=== GIVEN ENTRIES ===

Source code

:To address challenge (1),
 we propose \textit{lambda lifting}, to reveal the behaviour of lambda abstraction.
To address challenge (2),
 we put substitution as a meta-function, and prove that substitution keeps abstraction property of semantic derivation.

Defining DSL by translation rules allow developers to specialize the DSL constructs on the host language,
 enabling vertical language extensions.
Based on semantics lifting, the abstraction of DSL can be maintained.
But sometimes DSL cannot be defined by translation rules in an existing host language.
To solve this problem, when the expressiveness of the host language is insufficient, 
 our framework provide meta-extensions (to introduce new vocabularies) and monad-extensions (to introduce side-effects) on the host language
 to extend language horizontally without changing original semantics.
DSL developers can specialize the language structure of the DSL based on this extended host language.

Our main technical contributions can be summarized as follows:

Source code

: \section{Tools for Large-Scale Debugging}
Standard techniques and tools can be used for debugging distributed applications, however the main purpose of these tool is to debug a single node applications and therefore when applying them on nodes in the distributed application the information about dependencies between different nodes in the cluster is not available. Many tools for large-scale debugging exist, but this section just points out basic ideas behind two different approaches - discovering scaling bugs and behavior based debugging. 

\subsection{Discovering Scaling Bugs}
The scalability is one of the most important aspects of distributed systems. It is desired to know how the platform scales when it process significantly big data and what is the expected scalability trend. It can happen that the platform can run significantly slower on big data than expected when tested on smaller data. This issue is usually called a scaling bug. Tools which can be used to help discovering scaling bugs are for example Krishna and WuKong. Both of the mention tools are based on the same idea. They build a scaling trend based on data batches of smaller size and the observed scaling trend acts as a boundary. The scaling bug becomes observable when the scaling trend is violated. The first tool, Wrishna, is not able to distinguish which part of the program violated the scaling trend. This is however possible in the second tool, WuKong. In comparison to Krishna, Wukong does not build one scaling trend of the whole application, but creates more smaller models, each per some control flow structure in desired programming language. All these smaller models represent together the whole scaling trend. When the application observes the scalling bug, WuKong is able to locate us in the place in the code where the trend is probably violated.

===

• EXERCISE INSTRUCTIONS: Your task is to return the full listing exactly as it was given.

• THE ANSWER:
Source code

:To address challenge (1),
 we propose \textit{lambda lifting}, to reveal the behaviour of lambda abstraction.
To address challenge (2),
 we put substitution as a meta-function, and prove that substitution keeps abstraction property of semantic derivation.

Defining DSL by translation rules allow developers to specialize the DSL constructs on the host language,
 enabling vertical language extensions.
Based on semantics lifting, the abstraction of DSL can be maintained.
But sometimes DSL cannot be defined by translation rules in an existing host language.
To solve this problem, when the expressiveness of the host language is insufficient, 
 our framework provide meta-extensions (to introduce new vocabularies) and monad-extensions (to introduce side-effects) on the host language
 to extend language horizontally without changing original semantics.
DSL developers can specialize the language structure of the DSL based on this extended host language.

Our main technical contributions can be summarized as follows:

Source code

: \section{Tools for Large-Scale Debugging}
Standard techniques and tools can be used for debugging distributed applications, however the main purpose of these tool is to debug a single node applications and therefore when applying them on nodes in the distributed application the information about dependencies between different nodes in the cluster is not available. Many tools for large-scale debugging exist, but this section just points out basic ideas behind two different approaches - discovering scaling bugs and behavior based debugging. 

\subsection{Discovering Scaling Bugs}
The scalability is one of the most important aspects of distributed systems. It is desired to know how the platform scales when it process significantly big data and what is the expected scalability trend. It can happen that the platform can run significantly slower on big data than expected when tested on smaller data. This issue is usually called a scaling bug. Tools which can be used to help discovering scaling bugs are for example Krishna and WuKong. Both of the mention tools are based on the same idea. They build a scaling trend based on data batches of smaller size and the observed scaling trend acts as a boundary. The scaling bug becomes observable when the scaling trend is violated. The first tool, Wrishna, is not able to distinguish which part of the program violated the scaling trend. This is however possible in the second tool, WuKong. In comparison to Krishna, Wukong does not build one scaling trend of the whole application, but creates more smaller models, each per some control flow structure in desired programming language. All these smaller models represent together the whole scaling trend. When the application observes the scalling bug, WuKong is able to locate us in the place in the code where the trend is probably violated.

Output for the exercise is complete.